Thunder rolls, rods of neon white flicker above. Fog spills across the stage, flowing into the audience. Dancers cluster on stage opposite the flashing rods. They are dressed in black leotards stretching in one sheet of black from under the jawline to the tips of their fingers. Their hands are clearly articulated, fingers extended like feathered wings. Their bodies and arms curve bird-like and exotic above the swirling, dense fog. They float above clouds.
So begins Annabelle Lopez Ochoa’s Mammatus, presented by The Joffrey Ballet at Cal Performances’ Zellerbach Hall. The ballet, set to Michael Gordon’s Weather One, was premiered in Chicago in 2015. Its Berkeley performance was the culmination of Joffrey’s collaboration with the arts organization, the first of three residencies that will occur over the next five years.
In Ochoa’s inventive tribute to the natural world and its air-born creatures, the dancers flock in and out of groups, driven by the music’s compelling rhythms. The choreography is detailed, the arms complex, with hands patting the air, dropping to the shoulder, pushing through the line of the body, which in turn shifts and tilts and runs. Every small movement is defined in the body’s black against cool lights. Suddenly, the stage lights turn red like a moving front of warm air, two dancers engage in a powerful duet, and then a new front of cold light moves in and a new duet begins. Finally, the music subsides, settling into the sound of weather, and the elegantly limbed Victoria Jaiani appears, dressed in white to the fingertips, to dance a duet partnered by Dylan Gutierrez, while black-clad dancers tumble around them.

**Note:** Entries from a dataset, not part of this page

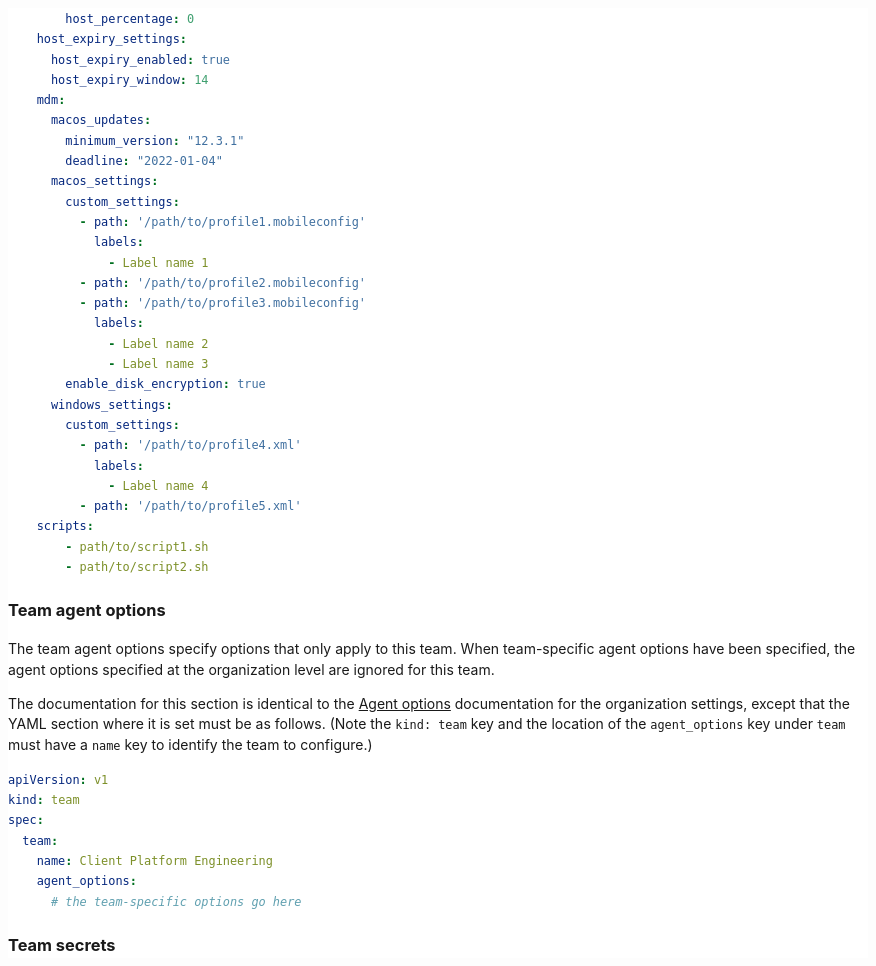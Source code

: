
 ```yaml
        host_percentage: 0
    host_expiry_settings: 
      host_expiry_enabled: true 
      host_expiry_window: 14
    mdm:
      macos_updates:
        minimum_version: "12.3.1"
        deadline: "2022-01-04"
      macos_settings:
        custom_settings:
          - path: '/path/to/profile1.mobileconfig'
            labels:
              - Label name 1
          - path: '/path/to/profile2.mobileconfig'
          - path: '/path/to/profile3.mobileconfig'
            labels:
              - Label name 2
              - Label name 3
        enable_disk_encryption: true
      windows_settings:
        custom_settings:
          - path: '/path/to/profile4.xml'
            labels:
              - Label name 4
          - path: '/path/to/profile5.xml'
    scripts:
        - path/to/script1.sh
        - path/to/script2.sh
```

### Team agent options

The team agent options specify options that only apply to this team. When team-specific agent options have been specified, the agent options specified at the organization level are ignored for this team.

The documentation for this section is identical to the [Agent options](configuration-files.md#agent-options) documentation for the organization settings, except that the YAML section where it is set must be as follows. (Note the `kind: team` key and the location of the `agent_options` key under `team` must have a `name` key to identify the team to configure.)

```yaml
apiVersion: v1
kind: team
spec:
  team:
    name: Client Platform Engineering
    agent_options:
      # the team-specific options go here
```

### Team secrets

The program opened with Justin Peck’s In Creases, set to Philip Glass’ Four Movements for Two Pianos. The company pianists, Grace Kim and Michael Moricz, were upstage while the dancers performed center and downstage. The dancers spun through abstract geometries, beginning with circles of four, then three, then four again, dissolving into lines. This movement of circular to linear characterized the minimalist qualities of this very neo-classical piece. Rory Hohenstein separated from the ensemble for a brief solo, showing he can pirouette as easily as a planet spinning on its axis.

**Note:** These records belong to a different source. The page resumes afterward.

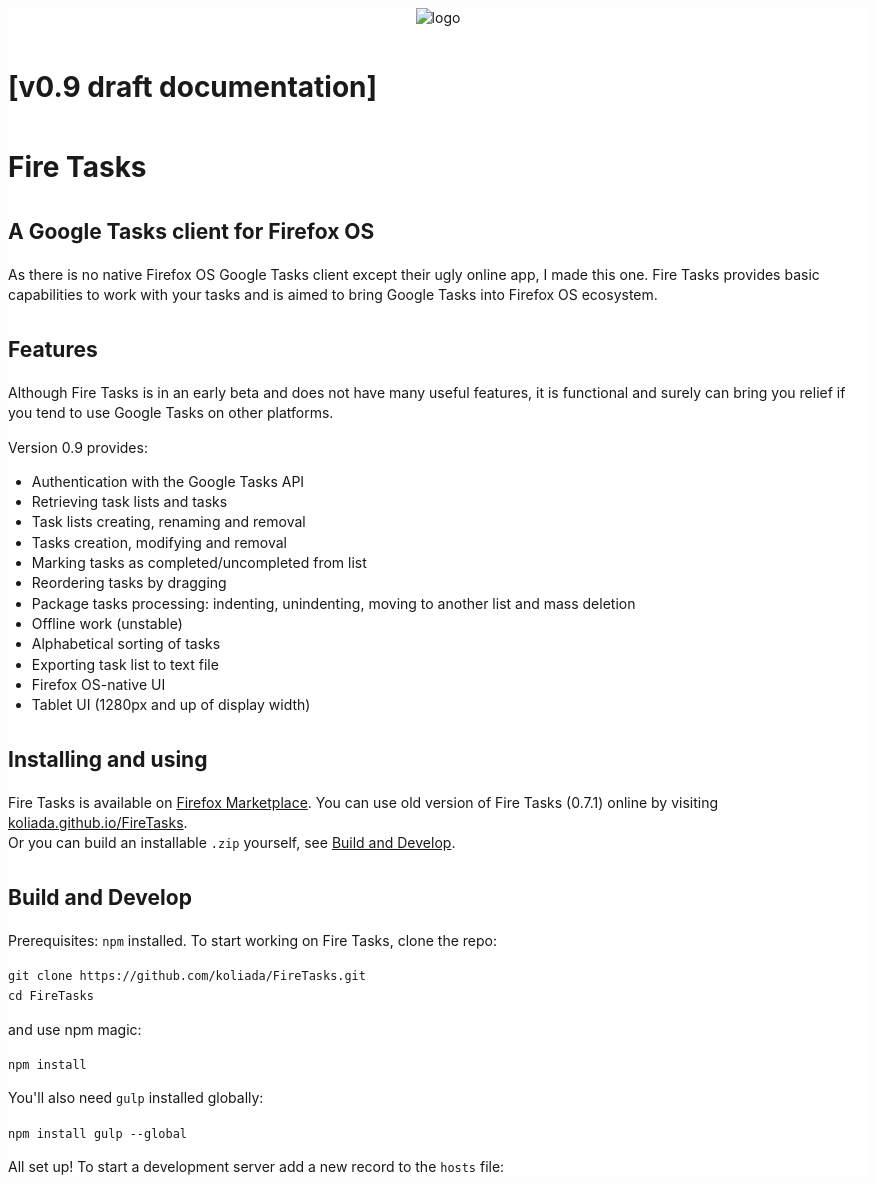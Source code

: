 <p align="center">
<img src="https://raw.github.com/koliada/FireTasks/gh-pages/images/logo.png" alt="logo">
</p>

**[v0.9 draft documentation]**
=========================

Fire Tasks
============

A Google Tasks client for Firefox OS
--------------------------------------------

As there is no native Firefox OS Google Tasks client except their ugly online app, I made this one.
Fire Tasks provides basic capabilities to work with your tasks and is aimed to bring Google Tasks into Firefox OS ecosystem.


Features
--------

Although Fire Tasks is in an early beta and does not have many useful features,
it is functional and surely can bring you relief if you tend to use Google Tasks on other platforms.

Version 0.9 provides:

- Authentication with the Google Tasks API
- Retrieving task lists and tasks
- Task lists creating, renaming and removal
- Tasks creation, modifying and removal
- Marking tasks as completed/uncompleted from list
- Reordering tasks by dragging
- Package tasks processing: indenting, unindenting, moving to another list and mass deletion
- Offline work (unstable)
- Alphabetical sorting of tasks
- Exporting task list to text file
- Firefox OS-native UI
- Tablet UI (1280px and up of display width)


Installing and using
--------------------

Fire Tasks is available on [Firefox Marketplace](https://marketplace.firefox.com/app/fire-tasks/).
You can use old version of Fire Tasks (0.7.1) online by visiting
[koliada.github.io/FireTasks](http://koliada.github.io/FireTasks).<br>
Or you can build an installable `.zip` yourself, see [Build and Develop](#build-and-develop).


Build and Develop
-----------------

Prerequisites: `npm` installed.
To start working on Fire Tasks, clone the repo:
```
git clone https://github.com/koliada/FireTasks.git
cd FireTasks
```
and use npm magic:
```
npm install
```
You'll also need `gulp` installed globally:
```
npm install gulp --global
```
All set up!
To start a development server add a new record to the `hosts` file:
```
```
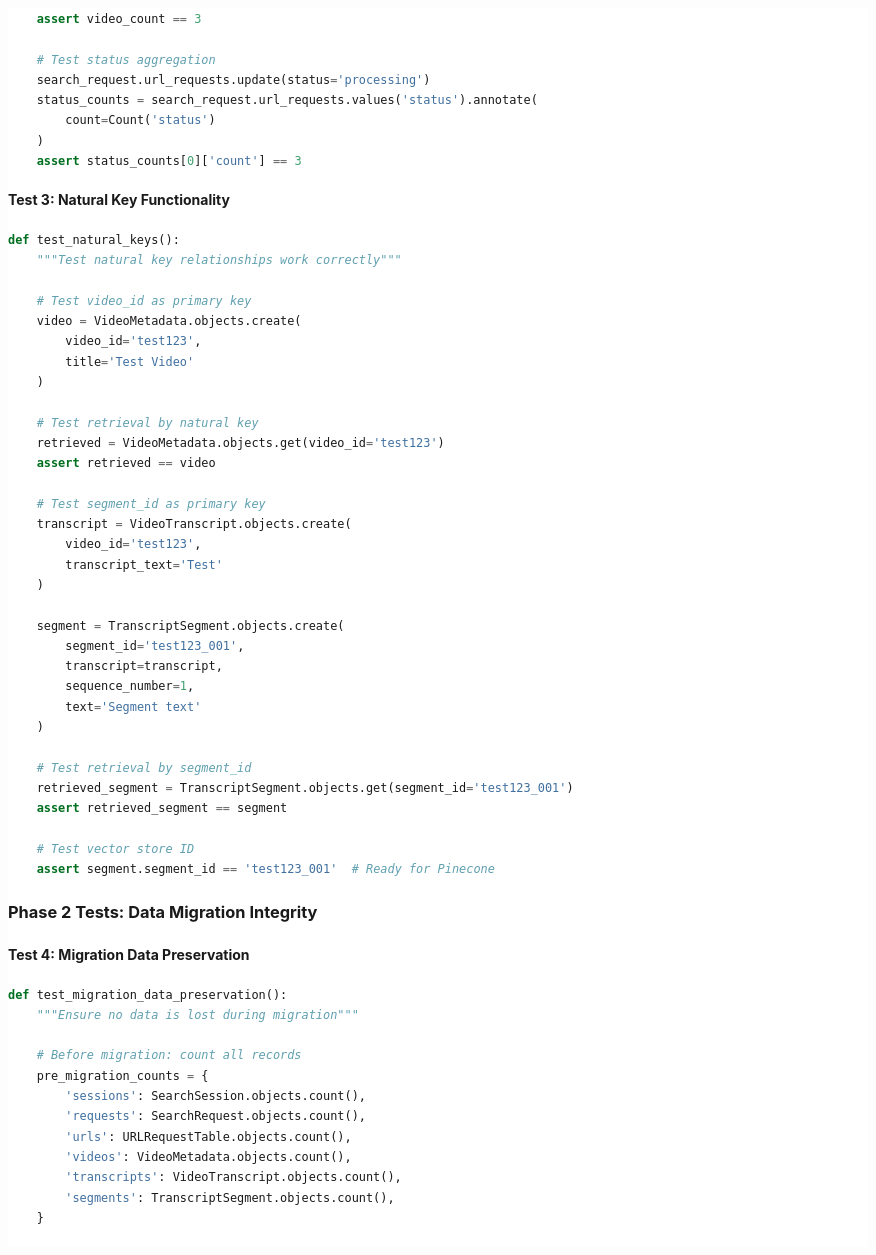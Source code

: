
 ```python
    assert video_count == 3
    
    # Test status aggregation
    search_request.url_requests.update(status='processing')
    status_counts = search_request.url_requests.values('status').annotate(
        count=Count('status')
    )
    assert status_counts[0]['count'] == 3
```

#### **Test 3: Natural Key Functionality**
```python
def test_natural_keys():
    """Test natural key relationships work correctly"""
    
    # Test video_id as primary key
    video = VideoMetadata.objects.create(
        video_id='test123',
        title='Test Video'
    )
    
    # Test retrieval by natural key
    retrieved = VideoMetadata.objects.get(video_id='test123')
    assert retrieved == video
    
    # Test segment_id as primary key  
    transcript = VideoTranscript.objects.create(
        video_id='test123',
        transcript_text='Test'
    )
    
    segment = TranscriptSegment.objects.create(
        segment_id='test123_001',
        transcript=transcript,
        sequence_number=1,
        text='Segment text'
    )
    
    # Test retrieval by segment_id
    retrieved_segment = TranscriptSegment.objects.get(segment_id='test123_001')
    assert retrieved_segment == segment
    
    # Test vector store ID
    assert segment.segment_id == 'test123_001'  # Ready for Pinecone
```

### **Phase 2 Tests: Data Migration Integrity**

#### **Test 4: Migration Data Preservation**
```python
def test_migration_data_preservation():
    """Ensure no data is lost during migration"""
    
    # Before migration: count all records
    pre_migration_counts = {
        'sessions': SearchSession.objects.count(),
        'requests': SearchRequest.objects.count(), 
        'urls': URLRequestTable.objects.count(),
        'videos': VideoMetadata.objects.count(),
        'transcripts': VideoTranscript.objects.count(),
        'segments': TranscriptSegment.objects.count(),
    }
    
```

The company’s ballet master and principal coach Nicolas Blanc choreographed the following piece, Encounter, a duet to a section of John Adams’ Saxophone Concerto. Smoky and sensual, the music has a jazzy sound reminiscent of modernist and impressionist music. Melodic lines of the concerto reminded the choreographer of Debussy’s Prélude à l’Après-midi d’un Faune, and he included references to Nijinsky’s iconic choreography. At one point the man frames his muse – arms outstretched, hands flat, fingers together, miming the hooves of the mythic faun. Blanc’s lyrical choreography was danced by Alberto Velazquez portraying a man haunted by visions of desire with Victoria Jaiani as the muse who inhabits those desires. Earlier in the company’s residency, Blanc worked on a longer new piece, which premieres in Chicago in February 2018. Like Encounter, the choreography set to Mason Baker’s B sides, is poetic and dynamic, with complex and evocative duets.